The holders of Series B Preferred Stock are entitled to 10,000 votes per each share of Series B Preferred Stock. The holders of Series BPreferred Stock have voting rights with respect to certain corporate actions that affect the rights of the Series B Preferred Stockholders and also have certain consent rights in connection with certain proposed Fundamental Transactions (as defined in the Certificate of Designations). The Series B Preferred Stock is (i) senior to the Common Stock of the Company and any other equity securities that the Company may issue in the future, the terms of which specifically provide that such equity securities rank junior to the Series B Preferred Stock, (ii) equal with any class or series of capital stock established after the closing date of the Private Placement, the terms of which specifically provide that such equity securities rank on par with such Series B Preferred Stock, in each case with respect to payment of amounts upon liquidation, dissolution or winding up and (iii) junior to all of the Company’s existing and future indebtedness. The Company has agreed not to issue any parity stock or senior securities without the written consent of a majority in interest of the Series B Preferred Stock. Upon a change of control, liquidation or winding up of the Company the holders of the Series B Preferred Stock are entitled to a liquidation preference of $50,000 per Share.

Common Warrants

 

The Common Warrants are exercisable on a cash or cashless basis at the earlier of (i) 180 days following their issuance and (ii) the date the stockholder approval is obtained, and expire 5 years from the date of issuance. Each Common Warrant will be initially exercisable for one share of Common Stock at an initial exercise price of $0.0125 per share, subject to adjustment for stock splits, distributions and the like (the “Initial Exercise Price”). The Initial Exercise Price is also subject to price-based anti-dilution adjustments for subsequent offerings made by the Company while the Common Warrants remain outstanding (subject to certain exempt issuances). At any time after the closing of the Private Placement, the holder of the Common Warrants may exchange the Common Warrants on a cashless basis for a number of shares of Common Stock determined by multiplying the total number of Warrant Shares with respect to which the Common Warrant is then being exercised by the Black Scholes Value (as defined in the Common Warrant) divided by the lower of the two closing bid prices of the Common Stock in the two days prior the time of such exercise, but in any event not less than $0.01 (as may be adjusted for stock dividends, subdivisions, or combinations and the like). The exercise of the Common Warrants is subject to a 9.9% beneficial ownership limitation blocker.

 

In the event of a Fundamental Transaction (as defined in the Common Warrants), the holders of the Common Warrants will be entitled to receive upon exercise of the Common Warrants the kind and amount of securities, cash or other property that the holders would have received had they exercised the Common Warrants immediately prior to such Fundamental Transaction.

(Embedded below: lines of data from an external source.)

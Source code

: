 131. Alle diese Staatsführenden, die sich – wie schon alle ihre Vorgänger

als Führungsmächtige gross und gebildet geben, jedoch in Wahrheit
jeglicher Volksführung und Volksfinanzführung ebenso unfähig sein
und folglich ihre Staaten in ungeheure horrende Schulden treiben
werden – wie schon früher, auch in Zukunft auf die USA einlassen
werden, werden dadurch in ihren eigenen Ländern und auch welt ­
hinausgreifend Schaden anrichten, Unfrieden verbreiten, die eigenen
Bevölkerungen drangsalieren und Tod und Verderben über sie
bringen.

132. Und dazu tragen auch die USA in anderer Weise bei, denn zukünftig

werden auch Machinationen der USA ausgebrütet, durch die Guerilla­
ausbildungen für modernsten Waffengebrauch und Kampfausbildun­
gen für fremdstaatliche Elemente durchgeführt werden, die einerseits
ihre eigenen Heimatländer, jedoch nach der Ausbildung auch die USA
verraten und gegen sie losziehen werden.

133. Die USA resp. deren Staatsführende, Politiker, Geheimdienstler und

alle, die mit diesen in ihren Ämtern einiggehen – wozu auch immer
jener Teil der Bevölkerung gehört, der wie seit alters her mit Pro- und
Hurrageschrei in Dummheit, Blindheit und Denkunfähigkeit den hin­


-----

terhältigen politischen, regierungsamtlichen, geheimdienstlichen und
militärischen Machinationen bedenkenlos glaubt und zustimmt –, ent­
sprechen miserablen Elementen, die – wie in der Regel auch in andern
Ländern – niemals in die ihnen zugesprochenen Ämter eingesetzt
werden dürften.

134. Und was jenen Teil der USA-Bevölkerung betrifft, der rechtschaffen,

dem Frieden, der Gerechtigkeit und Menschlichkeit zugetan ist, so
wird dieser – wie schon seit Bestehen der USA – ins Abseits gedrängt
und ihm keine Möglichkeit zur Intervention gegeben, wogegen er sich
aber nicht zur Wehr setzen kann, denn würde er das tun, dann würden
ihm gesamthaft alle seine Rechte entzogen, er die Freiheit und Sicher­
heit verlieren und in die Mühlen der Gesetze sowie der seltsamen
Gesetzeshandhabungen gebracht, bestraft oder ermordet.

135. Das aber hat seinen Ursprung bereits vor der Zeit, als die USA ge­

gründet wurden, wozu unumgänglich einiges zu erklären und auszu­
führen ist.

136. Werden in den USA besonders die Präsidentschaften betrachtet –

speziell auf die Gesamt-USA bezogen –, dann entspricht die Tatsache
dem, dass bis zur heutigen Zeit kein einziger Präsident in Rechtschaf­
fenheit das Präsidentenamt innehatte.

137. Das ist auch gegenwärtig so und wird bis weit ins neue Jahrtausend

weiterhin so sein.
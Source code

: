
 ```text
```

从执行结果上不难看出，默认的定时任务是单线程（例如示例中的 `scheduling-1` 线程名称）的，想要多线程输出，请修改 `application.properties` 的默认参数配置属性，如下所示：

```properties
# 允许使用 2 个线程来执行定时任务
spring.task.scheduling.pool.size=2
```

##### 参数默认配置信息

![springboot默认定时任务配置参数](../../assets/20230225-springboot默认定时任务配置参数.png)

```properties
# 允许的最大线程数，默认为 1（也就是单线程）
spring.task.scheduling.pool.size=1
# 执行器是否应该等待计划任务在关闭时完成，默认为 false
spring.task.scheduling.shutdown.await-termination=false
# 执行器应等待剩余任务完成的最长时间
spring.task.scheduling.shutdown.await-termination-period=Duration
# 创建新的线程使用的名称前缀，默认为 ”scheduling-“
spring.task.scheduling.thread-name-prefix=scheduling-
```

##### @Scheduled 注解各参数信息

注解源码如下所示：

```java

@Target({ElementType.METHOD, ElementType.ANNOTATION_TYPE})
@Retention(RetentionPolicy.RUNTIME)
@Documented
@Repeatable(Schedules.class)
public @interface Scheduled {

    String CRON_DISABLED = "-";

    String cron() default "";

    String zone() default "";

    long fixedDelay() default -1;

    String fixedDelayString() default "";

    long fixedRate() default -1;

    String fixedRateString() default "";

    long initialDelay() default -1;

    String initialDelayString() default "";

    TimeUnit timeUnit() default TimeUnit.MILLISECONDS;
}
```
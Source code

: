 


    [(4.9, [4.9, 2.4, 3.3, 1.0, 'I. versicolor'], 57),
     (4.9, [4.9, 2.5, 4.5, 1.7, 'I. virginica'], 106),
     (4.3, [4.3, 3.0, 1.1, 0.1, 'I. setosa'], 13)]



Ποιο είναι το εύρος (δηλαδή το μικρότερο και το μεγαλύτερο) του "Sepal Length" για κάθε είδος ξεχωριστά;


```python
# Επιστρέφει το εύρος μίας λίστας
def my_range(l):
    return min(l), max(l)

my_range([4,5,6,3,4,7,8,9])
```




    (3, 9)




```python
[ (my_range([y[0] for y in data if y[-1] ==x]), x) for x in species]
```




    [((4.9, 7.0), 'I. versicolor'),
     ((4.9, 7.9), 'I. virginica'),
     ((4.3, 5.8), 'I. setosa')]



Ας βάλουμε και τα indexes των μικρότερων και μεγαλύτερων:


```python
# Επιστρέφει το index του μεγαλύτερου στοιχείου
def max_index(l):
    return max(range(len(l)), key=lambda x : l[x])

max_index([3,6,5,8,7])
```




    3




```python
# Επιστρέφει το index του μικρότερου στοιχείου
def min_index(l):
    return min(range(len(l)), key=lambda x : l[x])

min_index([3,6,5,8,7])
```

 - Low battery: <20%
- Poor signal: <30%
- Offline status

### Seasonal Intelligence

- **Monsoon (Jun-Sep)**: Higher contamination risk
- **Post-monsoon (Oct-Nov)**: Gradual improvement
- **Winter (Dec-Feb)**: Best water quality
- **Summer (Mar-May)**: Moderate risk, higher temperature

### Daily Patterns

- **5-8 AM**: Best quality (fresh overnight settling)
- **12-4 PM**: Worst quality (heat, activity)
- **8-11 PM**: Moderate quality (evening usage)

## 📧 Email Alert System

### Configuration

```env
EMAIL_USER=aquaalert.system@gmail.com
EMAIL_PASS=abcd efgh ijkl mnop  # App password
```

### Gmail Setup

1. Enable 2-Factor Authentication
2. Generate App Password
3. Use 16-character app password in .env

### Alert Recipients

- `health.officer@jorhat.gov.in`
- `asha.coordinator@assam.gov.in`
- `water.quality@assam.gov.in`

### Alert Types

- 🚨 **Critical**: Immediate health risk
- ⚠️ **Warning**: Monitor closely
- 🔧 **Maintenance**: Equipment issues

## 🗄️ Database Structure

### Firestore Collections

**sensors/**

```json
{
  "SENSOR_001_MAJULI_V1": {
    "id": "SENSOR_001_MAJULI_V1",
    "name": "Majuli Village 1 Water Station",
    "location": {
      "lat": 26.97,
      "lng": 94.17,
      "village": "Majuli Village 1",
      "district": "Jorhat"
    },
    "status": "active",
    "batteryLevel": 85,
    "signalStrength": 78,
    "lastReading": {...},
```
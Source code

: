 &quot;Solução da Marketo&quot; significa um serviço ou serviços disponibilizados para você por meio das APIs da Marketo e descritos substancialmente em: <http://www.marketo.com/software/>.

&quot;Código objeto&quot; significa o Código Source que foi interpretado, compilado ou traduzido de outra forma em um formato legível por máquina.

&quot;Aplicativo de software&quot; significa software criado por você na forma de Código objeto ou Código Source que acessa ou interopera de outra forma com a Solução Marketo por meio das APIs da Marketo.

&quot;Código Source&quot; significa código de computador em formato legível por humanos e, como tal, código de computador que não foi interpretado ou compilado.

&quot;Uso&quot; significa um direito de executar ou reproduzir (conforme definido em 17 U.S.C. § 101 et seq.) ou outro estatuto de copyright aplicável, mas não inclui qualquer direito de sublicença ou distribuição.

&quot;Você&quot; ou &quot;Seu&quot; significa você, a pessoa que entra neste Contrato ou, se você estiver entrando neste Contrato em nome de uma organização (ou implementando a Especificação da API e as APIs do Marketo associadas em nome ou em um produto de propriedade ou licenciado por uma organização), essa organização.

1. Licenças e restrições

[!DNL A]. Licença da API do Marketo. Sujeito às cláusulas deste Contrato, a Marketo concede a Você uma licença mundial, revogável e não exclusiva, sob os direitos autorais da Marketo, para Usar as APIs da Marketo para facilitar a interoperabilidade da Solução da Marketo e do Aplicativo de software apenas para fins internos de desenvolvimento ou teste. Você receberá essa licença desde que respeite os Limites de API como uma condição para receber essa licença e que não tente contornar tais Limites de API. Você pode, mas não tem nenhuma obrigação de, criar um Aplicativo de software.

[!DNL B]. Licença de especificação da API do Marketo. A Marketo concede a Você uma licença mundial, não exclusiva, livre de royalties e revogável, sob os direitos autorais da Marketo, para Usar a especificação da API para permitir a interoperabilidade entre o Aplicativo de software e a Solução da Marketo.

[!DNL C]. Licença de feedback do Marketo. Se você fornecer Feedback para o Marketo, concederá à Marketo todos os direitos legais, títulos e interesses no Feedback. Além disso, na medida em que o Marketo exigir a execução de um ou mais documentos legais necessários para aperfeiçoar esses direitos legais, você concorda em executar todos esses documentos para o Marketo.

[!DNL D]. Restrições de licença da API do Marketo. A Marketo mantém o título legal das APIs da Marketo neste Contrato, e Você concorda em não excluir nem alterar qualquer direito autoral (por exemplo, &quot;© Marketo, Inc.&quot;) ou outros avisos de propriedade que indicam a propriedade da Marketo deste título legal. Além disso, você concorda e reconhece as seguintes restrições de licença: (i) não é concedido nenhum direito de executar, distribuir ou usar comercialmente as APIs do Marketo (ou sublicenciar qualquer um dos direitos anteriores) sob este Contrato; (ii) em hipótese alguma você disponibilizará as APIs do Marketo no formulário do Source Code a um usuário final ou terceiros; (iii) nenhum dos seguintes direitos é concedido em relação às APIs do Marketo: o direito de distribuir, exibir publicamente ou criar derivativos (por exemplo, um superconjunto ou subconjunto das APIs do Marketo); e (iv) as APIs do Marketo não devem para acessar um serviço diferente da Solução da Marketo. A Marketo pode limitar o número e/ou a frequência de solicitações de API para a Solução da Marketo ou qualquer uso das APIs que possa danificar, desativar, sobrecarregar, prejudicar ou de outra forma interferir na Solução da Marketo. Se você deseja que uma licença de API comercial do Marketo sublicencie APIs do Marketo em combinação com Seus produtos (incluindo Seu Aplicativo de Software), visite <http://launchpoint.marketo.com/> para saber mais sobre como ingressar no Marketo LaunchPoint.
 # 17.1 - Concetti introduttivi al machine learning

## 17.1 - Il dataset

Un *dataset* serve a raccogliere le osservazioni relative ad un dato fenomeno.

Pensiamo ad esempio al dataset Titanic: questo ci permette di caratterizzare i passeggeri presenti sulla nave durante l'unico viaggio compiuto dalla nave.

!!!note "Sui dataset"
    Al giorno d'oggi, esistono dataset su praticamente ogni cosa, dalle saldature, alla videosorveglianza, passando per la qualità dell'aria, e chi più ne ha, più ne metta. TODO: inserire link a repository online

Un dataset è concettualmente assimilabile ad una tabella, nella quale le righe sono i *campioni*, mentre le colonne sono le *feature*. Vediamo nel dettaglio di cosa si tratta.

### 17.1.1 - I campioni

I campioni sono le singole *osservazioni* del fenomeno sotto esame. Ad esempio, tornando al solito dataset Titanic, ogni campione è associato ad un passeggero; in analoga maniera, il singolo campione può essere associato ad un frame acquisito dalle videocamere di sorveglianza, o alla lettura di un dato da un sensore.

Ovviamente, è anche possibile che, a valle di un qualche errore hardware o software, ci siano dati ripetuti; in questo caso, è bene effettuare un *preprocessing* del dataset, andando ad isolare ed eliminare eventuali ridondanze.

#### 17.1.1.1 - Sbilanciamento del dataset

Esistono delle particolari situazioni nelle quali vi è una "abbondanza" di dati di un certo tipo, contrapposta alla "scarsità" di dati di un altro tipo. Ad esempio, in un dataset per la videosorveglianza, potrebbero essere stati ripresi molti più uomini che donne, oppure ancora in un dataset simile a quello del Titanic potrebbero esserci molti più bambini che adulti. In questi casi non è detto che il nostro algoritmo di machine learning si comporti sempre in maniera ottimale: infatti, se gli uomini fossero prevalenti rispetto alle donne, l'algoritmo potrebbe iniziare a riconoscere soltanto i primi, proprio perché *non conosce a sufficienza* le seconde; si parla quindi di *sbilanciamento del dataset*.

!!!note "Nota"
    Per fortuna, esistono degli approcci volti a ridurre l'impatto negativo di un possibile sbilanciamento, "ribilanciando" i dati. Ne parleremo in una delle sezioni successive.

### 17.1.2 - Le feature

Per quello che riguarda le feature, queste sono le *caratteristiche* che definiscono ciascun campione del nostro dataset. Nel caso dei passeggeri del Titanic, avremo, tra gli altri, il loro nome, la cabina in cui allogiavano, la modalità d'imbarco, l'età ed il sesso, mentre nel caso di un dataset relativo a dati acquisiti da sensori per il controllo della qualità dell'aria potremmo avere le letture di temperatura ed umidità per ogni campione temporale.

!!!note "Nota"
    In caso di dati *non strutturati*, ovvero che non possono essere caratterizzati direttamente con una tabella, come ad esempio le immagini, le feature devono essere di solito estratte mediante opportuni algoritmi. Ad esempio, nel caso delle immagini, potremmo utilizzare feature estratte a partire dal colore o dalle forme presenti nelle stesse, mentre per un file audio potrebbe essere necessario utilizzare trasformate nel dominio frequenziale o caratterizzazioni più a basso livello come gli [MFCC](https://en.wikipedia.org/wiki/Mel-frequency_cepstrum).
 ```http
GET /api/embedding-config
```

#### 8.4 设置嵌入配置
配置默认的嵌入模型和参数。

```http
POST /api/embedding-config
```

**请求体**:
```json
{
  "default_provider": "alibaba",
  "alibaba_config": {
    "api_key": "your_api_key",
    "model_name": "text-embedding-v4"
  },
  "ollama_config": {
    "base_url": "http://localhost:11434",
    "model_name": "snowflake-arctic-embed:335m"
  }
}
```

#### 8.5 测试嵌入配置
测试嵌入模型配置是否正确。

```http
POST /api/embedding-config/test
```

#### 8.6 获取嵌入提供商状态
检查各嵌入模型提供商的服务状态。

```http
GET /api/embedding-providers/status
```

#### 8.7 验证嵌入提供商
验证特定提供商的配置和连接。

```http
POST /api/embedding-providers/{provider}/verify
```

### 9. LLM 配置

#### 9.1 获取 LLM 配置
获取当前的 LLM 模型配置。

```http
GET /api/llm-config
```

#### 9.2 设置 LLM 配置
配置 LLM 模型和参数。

Additionally, as more fully described in the Common Warrants, the holders of the Common Warrants will be entitled to receive consideration in an amount equal to the Black Scholes value of the Common Warrant in connection with a Fundamental Transaction.

 

If the Company fails to timely deliver the Warrant Shares issuable upon exercise of the Common Warrants, the Company will be subject to liquidated damages, payable in the Company’s discretion in cash or shares on the Registration Date (as defined therein) or buy-in. If the Company elects to pay in shares, the number of shares due will be based on the LD Share Formula (as defined below).

 

Registration Rights Agreement

 

In connection with the Private Placement, on February 24, 2026, the Company and the Purchaser entered into a Registration Rights Agreement (the “Registration Rights Agreement”). Pursuant to the terms of the Registration Rights Agreement, the Company is required to register the resale of the Conversion Shares (and any shares underlying the Pre-Funded Warrants, if any) and the Warrant Shares. The Company is required to prepare and file an initial registration statement (the “Initial Registration Statement”) with the Securities and Exchange Commission within 45 days of the date of the Securities Purchase Agreement (the “Filing Deadline”) and to use commercially reasonable efforts to have the Initial Registration Statement declared effective within 75 days of the date of the Securities Purchase Agreement (the “Effectiveness Deadline”). In certain circumstances including, but not limited to, if the Company misses the Filing Deadline or the Effectiveness Deadline, then the Company will be required to pay to the Purchasers an amount in shares or cash, at the Company’s discretion, as partial liquidated damages and not as a penalty, equal to the product of 1.5% multiplied by the aggregate purchase price paid by such Purchaser. Liquidated damages, if any, will accrue and be paid on the earlier of the effective date of a resale registration statement registering the sale of the shares that may be issued in lieu of cash or the date on which such shares can be sold pursuant to Rule 144 (the “Registration Date”). If the Company elects to pay liquidated damages in shares of Common Stock, the number of shares of Common Stock issuable to the Purchaser will be determined by dividing the aggregate amount of accrued liquidated damages by the closing price of the Company’s Common Stock on the trading market of the Common Stock on the day immediately prior to the Registration Date (the “LD Share Formula”).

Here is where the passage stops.